The 20-year-old from Mount Vernon is taking his second load of hay and supplies to farmers and ranchers in the Oklahoma Panhandle who suffered losses in the March wildfires that burned roughly 390,000 acres in that state alone. According to the USDA, Oklahoma lost 3,000 head of cattle, $2 million worth of buildings and $22 million in fencing.
Those statistics include farmers like Guy Payne.
It takes seven hours to travel the 500 miles from Cook's home to Payne's ranch near Beaver, Okla. The cattle ranch has been a part of the family for more than 120 years. When the wildfires swept through that part of the state, producers there lost 100-year-old barns and homes, cows and calves, and as much as 6,000 acres of grass.
Payne recalls watching his fields go up in flames. "To this day, I can still see those big old fire tornadoes dance across the prairie, setting more fires as they go," he says. "There is not anybody around here who will forget this fire."
The fires broke out March 6 and burned for days across Texas, New Mexico, Oklahoma and Kansas. In all, more than 1.4 million acres were destroyed.
Call to action
Cook watched as pictures on his Facebook feed displayed scorched earth and burned cattle. But as a news video of an older farmer discussing the wildfire came on, he was moved to act. "When he talked about all he had lost, he was so emotional," the young cattle producer says. "All I could think about was how awful this was for him, and what if this would happen to us here in southwest Missouri."
There was tug at his heart and a thought in his head. "It was like God was telling me, 'You have to do something and help them out.'" So, he scrolled through his Facebook feed looking for ways to help.
Pastor Bub Miller of Harvest Community Church in Avilla was putting together a load of hay and needed someone to transport it.
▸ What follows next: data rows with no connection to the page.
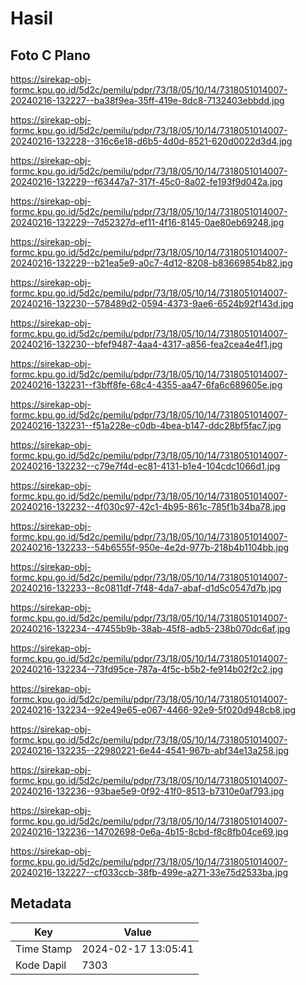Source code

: # Hasil

## Foto C Plano

https://sirekap-obj-formc.kpu.go.id/5d2c/pemilu/pdpr/73/18/05/10/14/7318051014007-20240216-132227--ba38f9ea-35ff-419e-8dc8-7132403ebbdd.jpg

https://sirekap-obj-formc.kpu.go.id/5d2c/pemilu/pdpr/73/18/05/10/14/7318051014007-20240216-132228--316c6e18-d6b5-4d0d-8521-620d0022d3d4.jpg

https://sirekap-obj-formc.kpu.go.id/5d2c/pemilu/pdpr/73/18/05/10/14/7318051014007-20240216-132229--f63447a7-317f-45c0-8a02-fe193f9d042a.jpg

https://sirekap-obj-formc.kpu.go.id/5d2c/pemilu/pdpr/73/18/05/10/14/7318051014007-20240216-132229--7d52327d-ef11-4f16-8145-0ae80eb69248.jpg

https://sirekap-obj-formc.kpu.go.id/5d2c/pemilu/pdpr/73/18/05/10/14/7318051014007-20240216-132229--b21ea5e9-a0c7-4d12-8208-b83669854b82.jpg

https://sirekap-obj-formc.kpu.go.id/5d2c/pemilu/pdpr/73/18/05/10/14/7318051014007-20240216-132230--578489d2-0594-4373-9ae6-6524b92f143d.jpg

https://sirekap-obj-formc.kpu.go.id/5d2c/pemilu/pdpr/73/18/05/10/14/7318051014007-20240216-132230--bfef9487-4aa4-4317-a856-fea2cea4e4f1.jpg

https://sirekap-obj-formc.kpu.go.id/5d2c/pemilu/pdpr/73/18/05/10/14/7318051014007-20240216-132231--f3bff8fe-68c4-4355-aa47-6fa6c689605e.jpg

https://sirekap-obj-formc.kpu.go.id/5d2c/pemilu/pdpr/73/18/05/10/14/7318051014007-20240216-132231--f51a228e-c0db-4bea-b147-ddc28bf5fac7.jpg

https://sirekap-obj-formc.kpu.go.id/5d2c/pemilu/pdpr/73/18/05/10/14/7318051014007-20240216-132232--c79e7f4d-ec81-4131-b1e4-104cdc1066d1.jpg

https://sirekap-obj-formc.kpu.go.id/5d2c/pemilu/pdpr/73/18/05/10/14/7318051014007-20240216-132232--4f030c97-42c1-4b95-861c-785f1b34ba78.jpg

https://sirekap-obj-formc.kpu.go.id/5d2c/pemilu/pdpr/73/18/05/10/14/7318051014007-20240216-132233--54b6555f-950e-4e2d-977b-218b4b1104bb.jpg

https://sirekap-obj-formc.kpu.go.id/5d2c/pemilu/pdpr/73/18/05/10/14/7318051014007-20240216-132233--8c0811df-7f48-4da7-abaf-d1d5c0547d7b.jpg

https://sirekap-obj-formc.kpu.go.id/5d2c/pemilu/pdpr/73/18/05/10/14/7318051014007-20240216-132234--47455b9b-38ab-45f8-adb5-238b070dc6af.jpg

https://sirekap-obj-formc.kpu.go.id/5d2c/pemilu/pdpr/73/18/05/10/14/7318051014007-20240216-132234--73fd95ce-787a-4f5c-b5b2-fe914b02f2c2.jpg

https://sirekap-obj-formc.kpu.go.id/5d2c/pemilu/pdpr/73/18/05/10/14/7318051014007-20240216-132234--92e49e65-e067-4466-92e9-5f020d948cb8.jpg

https://sirekap-obj-formc.kpu.go.id/5d2c/pemilu/pdpr/73/18/05/10/14/7318051014007-20240216-132235--22980221-6e44-4541-967b-abf34e13a258.jpg

https://sirekap-obj-formc.kpu.go.id/5d2c/pemilu/pdpr/73/18/05/10/14/7318051014007-20240216-132236--93bae5e9-0f92-41f0-8513-b7310e0af793.jpg

https://sirekap-obj-formc.kpu.go.id/5d2c/pemilu/pdpr/73/18/05/10/14/7318051014007-20240216-132236--14702698-0e6a-4b15-8cbd-f8c8fb04ce69.jpg

https://sirekap-obj-formc.kpu.go.id/5d2c/pemilu/pdpr/73/18/05/10/14/7318051014007-20240216-132227--cf033ccb-38fb-499e-a271-33e75d2533ba.jpg


## Metadata

| Key        | Value               |
| ---------- | ------------------- |
| Time Stamp | 2024-02-17 13:05:41 |
| Kode Dapil | 7303                |




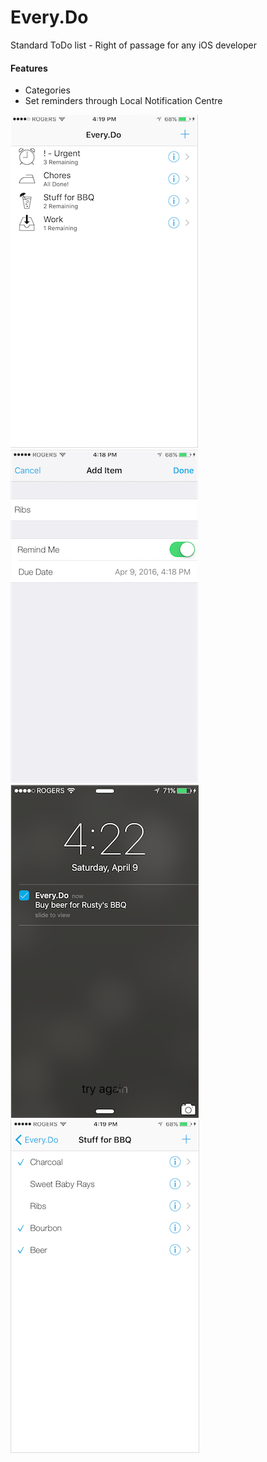 # Every.Do

Standard ToDo list - Right of passage for any iOS developer

#### Features

- Categories
- Set reminders through Local Notification Centre

![alt text](https://raw.githubusercontent.com/Hurlarious/Every.Do/master/Every.Do/Assets.xcassets/HomeScreen.imageset/HomeScreen.png)
![alt text](https://raw.githubusercontent.com/Hurlarious/Every.Do/master/Every.Do/Assets.xcassets/AddItem.imageset/AddItem.png)
![alt text](https://raw.githubusercontent.com/Hurlarious/Every.Do/master/Every.Do/Assets.xcassets/LocalNotification.imageset/LocalNotification.png)
![alt text](https://raw.githubusercontent.com/Hurlarious/Every.Do/master/Every.Do/Assets.xcassets/ListItems.imageset/ListItems.png)

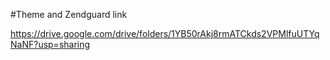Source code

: #Theme and Zendguard link

https://drive.google.com/drive/folders/1YB50rAkj8rmATCkds2VPMlfuUTYqNaNF?usp=sharing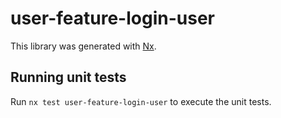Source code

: # user-feature-login-user

This library was generated with [Nx](https://nx.dev).

## Running unit tests

Run `nx test user-feature-login-user` to execute the unit tests.
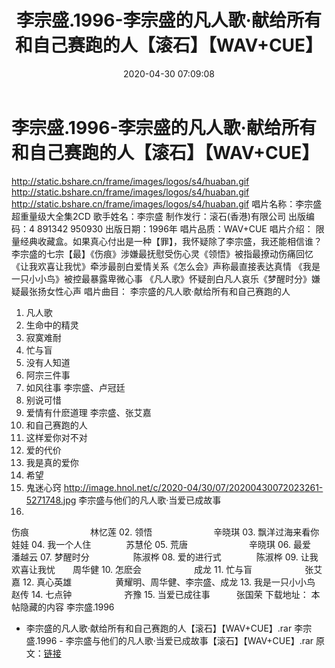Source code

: ﻿---
title: 李宗盛.1996-李宗盛的凡人歌·献给所有和自己赛跑的人【滚石】【WAV+CUE】
date: 2020-04-30 07:09:08
categories: WAV车载音乐、镜像
tags: 华语中文
---
# 李宗盛.1996-李宗盛的凡人歌·献给所有和自己赛跑的人【滚石】【WAV+CUE】

http://static.bshare.cn/frame/images/logos/s4/huaban.gif
http://static.bshare.cn/frame/images/logos/s4/huaban.gif
http://static.bshare.cn/frame/images/logos/s4/huaban.gif
唱片名称：李宗盛超重量级大全集2CD
歌手姓名：李宗盛
制作发行：滚石(香港)有限公司
出版编码：4 891342 950930
出版日期：1996年
唱片品质：WAV+CUE
唱片介绍：
限量经典收藏盒。如果真心付出是一种【罪】，我怀疑除了李宗盛，我还能相信谁？李宗盛的七宗【最】《伤痕》涉嫌最抚慰受伤心灵《领悟》被指最撩动伤痛回忆《让我欢喜让我忧》牵涉最剖白爱情关系《怎么会》声称最直接表达真情
《我是一只小小鸟》被控最暴露卑微心事 《凡人歌》怀疑剖白凡人哀乐《梦醒时分》嫌疑最张扬女性心声
唱片曲目：
李宗盛的凡人歌·献给所有和自己赛跑的人
01. 凡人歌
02. 生命中的精灵
03. 寂寞难耐
04. 忙与盲
05. 没有人知道
06. 阿宗三件事
07. 如风往事 李宗盛、卢冠廷
08. 别说可惜
09. 爱情有什麽道理 李宗盛、张艾嘉
10. 和自己赛跑的人
11. 这样爱你对不对
12. 爱的代价
13. 我是真的爱你
14. 希望
15. 鬼迷心窍
http://image.hnol.net/c/2020-04/30/07/20200430072023261-5271748.jpg
李宗盛与他们的凡人歌·当爱已成故事
01.
伤痕　　　　　　　林忆莲
02.
领悟　　　　　　　辛晓琪
03.
飘洋过海来看你　　娃娃
04.
我一个人住　　　　苏慧伦
05.
荒唐　　　　　　　辛晓琪
06.
最爱　　　　　　　潘越云
07.
梦醒时分　　　　　陈淑桦
08.
爱的进行式　　　　陈淑桦
09.
让我欢喜让我忧　　周华健
10.
怎麽会　　　　　　成龙
11.
忙与盲　　　　　　张艾嘉
12.
真心英雄　　　　　黄耀明、周华健、李宗盛、成龙
13.
我是一只小小鸟　　赵传
14.
七点钟　　　　　　齐豫
15.
当爱已成往事　　　张国荣
下载地址：
本帖隐藏的内容
李宗盛.1996
- 李宗盛的凡人歌·献给所有和自己赛跑的人【滚石】【WAV+CUE】.rar
李宗盛.1996 - 李宗盛与他们的凡人歌·当爱已成故事【滚石】【WAV+CUE】.rar
原文：[链接](https://blog.sina.com.cn/s/blog_1647c7e7601030lxl.html)
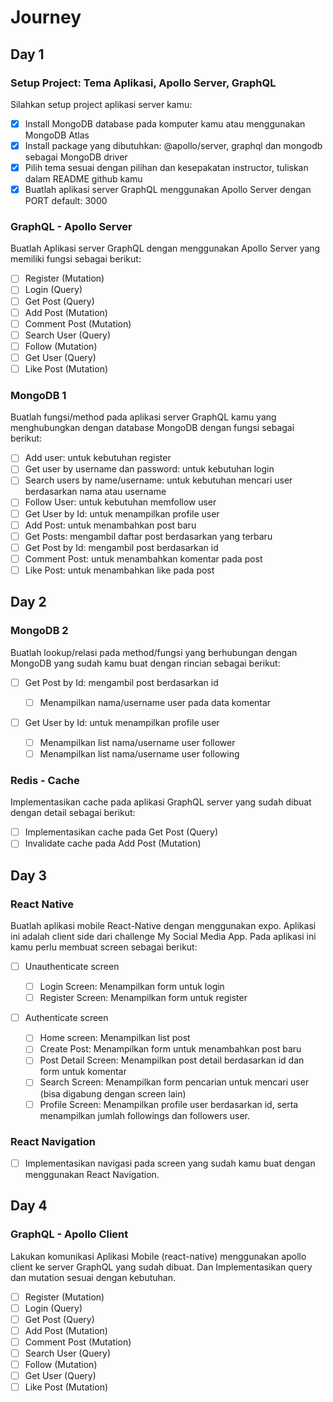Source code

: # Journey

## Day 1

### Setup Project: Tema Aplikasi, Apollo Server, GraphQL

Silahkan setup project aplikasi server kamu:

- [x] Install MongoDB database pada komputer kamu atau menggunakan MongoDB Atlas
- [x] Install package yang dibutuhkan: @apollo/server, graphql dan mongodb sebagai MongoDB driver
- [x] Pilih tema sesuai dengan pilihan dan kesepakatan instructor, tuliskan dalam README github kamu
- [x] Buatlah aplikasi server GraphQL menggunakan Apollo Server dengan PORT default: 3000

### GraphQL - Apollo Server

Buatlah Aplikasi server GraphQL dengan menggunakan Apollo Server yang memiliki fungsi sebagai berikut:

- [ ] Register (Mutation)
- [ ] Login (Query)
- [ ] Get Post (Query)
- [ ] Add Post (Mutation)
- [ ] Comment Post (Mutation)
- [ ] Search User (Query)
- [ ] Follow (Mutation)
- [ ] Get User (Query)
- [ ] Like Post (Mutation)

### MongoDB 1

Buatlah fungsi/method pada aplikasi server GraphQL kamu yang menghubungkan dengan database MongoDB dengan fungsi sebagai berikut:

- [ ] Add user: untuk kebutuhan register
- [ ] Get user by username dan password: untuk kebutuhan login
- [ ] Search users by name/username: untuk kebutuhan mencari user berdasarkan nama atau username
- [ ] Follow User: untuk kebutuhan memfollow user
- [ ] Get User by Id: untuk menampilkan profile user
- [ ] Add Post: untuk menambahkan post baru
- [ ] Get Posts: mengambil daftar post berdasarkan yang terbaru
- [ ] Get Post by Id: mengambil post berdasarkan id
- [ ] Comment Post: untuk menambahkan komentar pada post
- [ ] Like Post: untuk menambahkan like pada post

## Day 2

### MongoDB 2

Buatlah lookup/relasi pada method/fungsi yang berhubungan dengan MongoDB yang sudah kamu buat dengan rincian sebagai berikut:

- [ ] Get Post by Id: mengambil post berdasarkan id

  - [ ] Menampilkan nama/username user pada data komentar

- [ ] Get User by Id: untuk menampilkan profile user
  - [ ] Menampilkan list nama/username user follower
  - [ ] Menampilkan list nama/username user following

### Redis - Cache

Implementasikan cache pada aplikasi GraphQL server yang sudah dibuat dengan detail sebagai berikut:

- [ ] Implementasikan cache pada Get Post (Query)
- [ ] Invalidate cache pada Add Post (Mutation)

## Day 3

### React Native

Buatlah aplikasi mobile React-Native dengan menggunakan expo. Aplikasi ini adalah client side dari challenge My Social Media App.
Pada aplikasi ini kamu perlu membuat screen sebagai berikut:

- [ ] Unauthenticate screen

  - [ ] Login Screen: Menampilkan form untuk login
  - [ ] Register Screen: Menampilkan form untuk register

- [ ] Authenticate screen
  - [ ] Home screen: Menampilkan list post
  - [ ] Create Post: Menampilkan form untuk menambahkan post baru
  - [ ] Post Detail Screen: Menampilkan post detail berdasarkan id dan form untuk komentar
  - [ ] Search Screen: Menampilkan form pencarian untuk mencari user (bisa digabung dengan screen lain)
  - [ ] Profile Screen: Menampilkan profile user berdasarkan id, serta menampilkan jumlah followings dan followers user.

### React Navigation

- [ ] Implementasikan navigasi pada screen yang sudah kamu buat dengan menggunakan React Navigation.

## Day 4

### GraphQL - Apollo Client

Lakukan komunikasi Aplikasi Mobile (react-native) menggunakan apollo client ke server GraphQL yang sudah dibuat. Dan Implementasikan query dan mutation sesuai dengan kebutuhan.

- [ ] Register (Mutation)
- [ ] Login (Query)
- [ ] Get Post (Query)
- [ ] Add Post (Mutation)
- [ ] Comment Post (Mutation)
- [ ] Search User (Query)
- [ ] Follow (Mutation)
- [ ] Get User (Query)
- [ ] Like Post (Mutation)
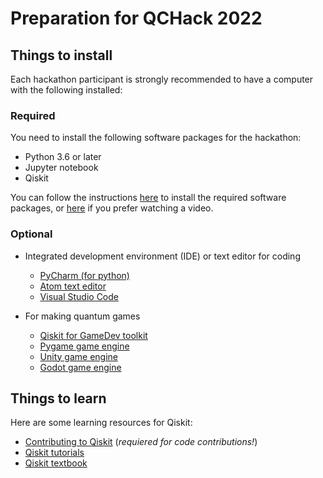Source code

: # Preparation for QCHack 2022

## Things to install

Each hackathon participant is strongly recommended to have a computer with the following installed:

### Required
You need to install the following software packages for the hackathon:
- Python 3.6 or later
- Jupyter notebook
- Qiskit

You can follow the instructions [here](https://qiskit.org/documentation/getting_started.html) to install the required software packages, or [here](https://www.youtube.com/watch?v=1kRfHNUbkrg) if you prefer watching a video.

### Optional

- Integrated development environment (IDE) or text editor for coding
  - [PyCharm (for python)](https://www.jetbrains.com/pycharm/)
  - [Atom text editor](https://atom.io)
  - [Visual Studio Code](https://code.visualstudio.com)

- For making quantum games
  - [Qiskit for GameDev toolkit](https://github.com/HuangJunye/Qiskit-for-GameDev)
  - [Pygame game engine](https://www.pygame.org/wiki/GettingStarted)
  - [Unity game engine](https://unity.com)
  - [Godot game engine](https://godotengine.org)

## Things to learn

Here are some learning resources for Qiskit:
- [Contributing to Qiskit](https://qiskit.org/documentation/contributing_to_qiskit.html) (*requiered for code contributions!*)
- [Qiskit tutorials](https://quantum-computing.ibm.com/jupyter/tutorial/1_start_here.ipynb)
- [Qiskit textbook](https://community.qiskit.org/textbook/)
Cook volunteered. The first convoy consisted of three trucks loaded with hay donated by area farmers, 1,700 T-posts donated by Superior Steel and 2,000 pounds of hedge posts.
It was a difficult trip. "We blew six tires along that drive," Cook says. Still, the group would not be deterred and made it to their destination in the Oklahoma Panhandle.
"It is hard to put into words what we saw along the way," he says. "It was so bad. It was black as far as the eye could see. There was fence wire lying around, but no fence posts. It was just awful."
Cook new it would take more than one trip. So, the young man put together a second convoy with a group of friends. This time, with three trailer loads consisting of 35 hay bales, 15 bags of milk replacer and 10 bundles of T-posts, the convoy returned to the 12,000-acre ranch owned by Payne.
Family in need
"At the point we are now," Payne says, "we have just half of the ranch left. It will take years to get our land healed back up."
But it wasn't just the grass that burned. The Payne family lost some of their 300 head of cow-calf pairs — both mama cow and calf — to the fires. "It is something no one should ever have to go through," he says.
Fences that stretched for miles were all gone. On his own ranch, Payne will look to replace 25 miles of fencing. "At $10,000 per mile," he says, "that is pricey. We will never get back all of the fence we built before."
However, the lifelong rancher from Beaver County found hope when Cook and his friends showed up at his ranch. "They are just good boys," he says. "To go through what they went through to get here, and then turn around and head home to go to school the next day, it restores your faith in people."
He says farmers all through Oklahoma experienced the generosity of what he calls "the good people of Missouri, California, Michigan, Wisconsin, Illinois, Mississippi and Louisiana — and the list goes on." Payne says individuals and organizations not only donated hay and fencing, but also the little things like toothpaste and honey. "It is truly unbelievable, the outpouring of support we have felt."
For Cook, it is all about helping your neighbor. "We may not live in the same state," he says, "but we are all farmers. And that is what farmers do — help each other out."